[Stored data]
+ + + +

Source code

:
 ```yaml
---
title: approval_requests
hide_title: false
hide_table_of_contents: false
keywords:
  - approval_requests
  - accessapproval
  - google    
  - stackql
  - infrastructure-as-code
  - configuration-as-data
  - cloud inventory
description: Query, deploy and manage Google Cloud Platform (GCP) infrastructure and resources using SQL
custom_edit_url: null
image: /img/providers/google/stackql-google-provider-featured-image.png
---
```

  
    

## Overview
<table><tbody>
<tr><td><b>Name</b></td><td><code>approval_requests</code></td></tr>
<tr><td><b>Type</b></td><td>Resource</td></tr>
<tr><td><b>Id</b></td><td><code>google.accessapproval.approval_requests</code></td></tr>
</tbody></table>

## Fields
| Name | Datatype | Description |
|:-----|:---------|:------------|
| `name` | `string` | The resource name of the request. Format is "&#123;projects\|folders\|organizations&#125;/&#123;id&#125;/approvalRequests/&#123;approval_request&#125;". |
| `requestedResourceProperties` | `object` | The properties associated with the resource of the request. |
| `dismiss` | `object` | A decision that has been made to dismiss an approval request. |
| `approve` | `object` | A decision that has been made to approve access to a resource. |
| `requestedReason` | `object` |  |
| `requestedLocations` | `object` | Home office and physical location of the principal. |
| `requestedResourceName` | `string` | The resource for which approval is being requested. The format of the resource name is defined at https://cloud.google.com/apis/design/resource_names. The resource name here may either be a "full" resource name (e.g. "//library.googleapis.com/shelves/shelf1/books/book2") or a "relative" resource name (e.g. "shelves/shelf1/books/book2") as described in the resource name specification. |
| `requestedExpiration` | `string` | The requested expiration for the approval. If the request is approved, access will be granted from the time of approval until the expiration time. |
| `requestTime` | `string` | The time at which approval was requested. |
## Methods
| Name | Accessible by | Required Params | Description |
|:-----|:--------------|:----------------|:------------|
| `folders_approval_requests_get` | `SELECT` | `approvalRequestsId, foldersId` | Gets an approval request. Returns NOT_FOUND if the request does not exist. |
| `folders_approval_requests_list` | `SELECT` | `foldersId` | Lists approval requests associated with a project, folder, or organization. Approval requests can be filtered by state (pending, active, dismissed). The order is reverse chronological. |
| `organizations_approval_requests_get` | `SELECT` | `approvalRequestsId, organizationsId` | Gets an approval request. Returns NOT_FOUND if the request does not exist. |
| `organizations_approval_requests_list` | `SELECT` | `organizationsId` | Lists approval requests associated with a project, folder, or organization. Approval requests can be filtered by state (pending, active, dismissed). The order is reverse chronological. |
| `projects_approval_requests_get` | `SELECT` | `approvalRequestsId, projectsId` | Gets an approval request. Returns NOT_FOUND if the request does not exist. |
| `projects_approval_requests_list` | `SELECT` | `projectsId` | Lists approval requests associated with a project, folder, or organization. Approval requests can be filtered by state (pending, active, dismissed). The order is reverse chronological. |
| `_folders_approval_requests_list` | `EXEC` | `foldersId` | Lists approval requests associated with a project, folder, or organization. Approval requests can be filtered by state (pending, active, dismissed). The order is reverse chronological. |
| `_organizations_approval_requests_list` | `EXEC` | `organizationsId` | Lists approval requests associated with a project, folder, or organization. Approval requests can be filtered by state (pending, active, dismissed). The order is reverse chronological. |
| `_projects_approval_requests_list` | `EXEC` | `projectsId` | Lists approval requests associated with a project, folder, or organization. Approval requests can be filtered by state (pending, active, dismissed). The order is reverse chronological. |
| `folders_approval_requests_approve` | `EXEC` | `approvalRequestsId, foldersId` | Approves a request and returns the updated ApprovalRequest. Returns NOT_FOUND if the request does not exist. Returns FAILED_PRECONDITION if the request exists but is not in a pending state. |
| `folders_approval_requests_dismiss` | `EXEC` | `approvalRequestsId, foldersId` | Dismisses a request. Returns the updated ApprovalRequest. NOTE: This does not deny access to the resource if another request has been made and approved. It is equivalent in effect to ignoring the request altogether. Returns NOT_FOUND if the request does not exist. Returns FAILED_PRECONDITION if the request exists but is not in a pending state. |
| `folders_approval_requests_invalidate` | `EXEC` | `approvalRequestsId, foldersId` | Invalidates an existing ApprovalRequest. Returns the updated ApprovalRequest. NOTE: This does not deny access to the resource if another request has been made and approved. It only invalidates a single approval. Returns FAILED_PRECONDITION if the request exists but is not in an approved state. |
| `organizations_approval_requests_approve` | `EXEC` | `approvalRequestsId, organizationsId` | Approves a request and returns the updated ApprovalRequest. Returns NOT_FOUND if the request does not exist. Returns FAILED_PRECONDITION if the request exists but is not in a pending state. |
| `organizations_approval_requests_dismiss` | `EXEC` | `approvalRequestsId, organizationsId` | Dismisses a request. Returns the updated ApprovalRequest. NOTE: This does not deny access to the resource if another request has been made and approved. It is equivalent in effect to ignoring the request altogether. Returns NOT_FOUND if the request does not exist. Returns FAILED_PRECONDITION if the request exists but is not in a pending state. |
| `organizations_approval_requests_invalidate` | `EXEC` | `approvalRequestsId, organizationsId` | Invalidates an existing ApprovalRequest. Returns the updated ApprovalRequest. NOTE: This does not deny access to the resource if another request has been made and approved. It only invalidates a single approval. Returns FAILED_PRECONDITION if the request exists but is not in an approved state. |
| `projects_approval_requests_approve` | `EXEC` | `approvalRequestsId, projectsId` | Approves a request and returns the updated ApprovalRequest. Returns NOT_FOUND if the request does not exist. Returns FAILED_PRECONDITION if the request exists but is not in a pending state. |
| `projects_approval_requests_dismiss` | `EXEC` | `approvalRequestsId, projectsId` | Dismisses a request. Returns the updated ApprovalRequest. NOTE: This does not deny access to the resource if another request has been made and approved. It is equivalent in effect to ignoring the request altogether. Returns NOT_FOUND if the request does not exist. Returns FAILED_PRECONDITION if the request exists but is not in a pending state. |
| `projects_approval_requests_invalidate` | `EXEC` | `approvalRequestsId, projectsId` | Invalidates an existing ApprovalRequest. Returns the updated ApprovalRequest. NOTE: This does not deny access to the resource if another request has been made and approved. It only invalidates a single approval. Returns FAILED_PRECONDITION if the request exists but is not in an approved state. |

+ + + +

_Exercise prompt_
Find and copy each line above holding "code".

_Your solution_
Source code
  - infrastructure-as-code
<tr><td><b>Name</b></td><td><code>approval_requests</code></td></tr>
<tr><td><b>Id</b></td><td><code>google.accessapproval.approval_requests</code></td></tr>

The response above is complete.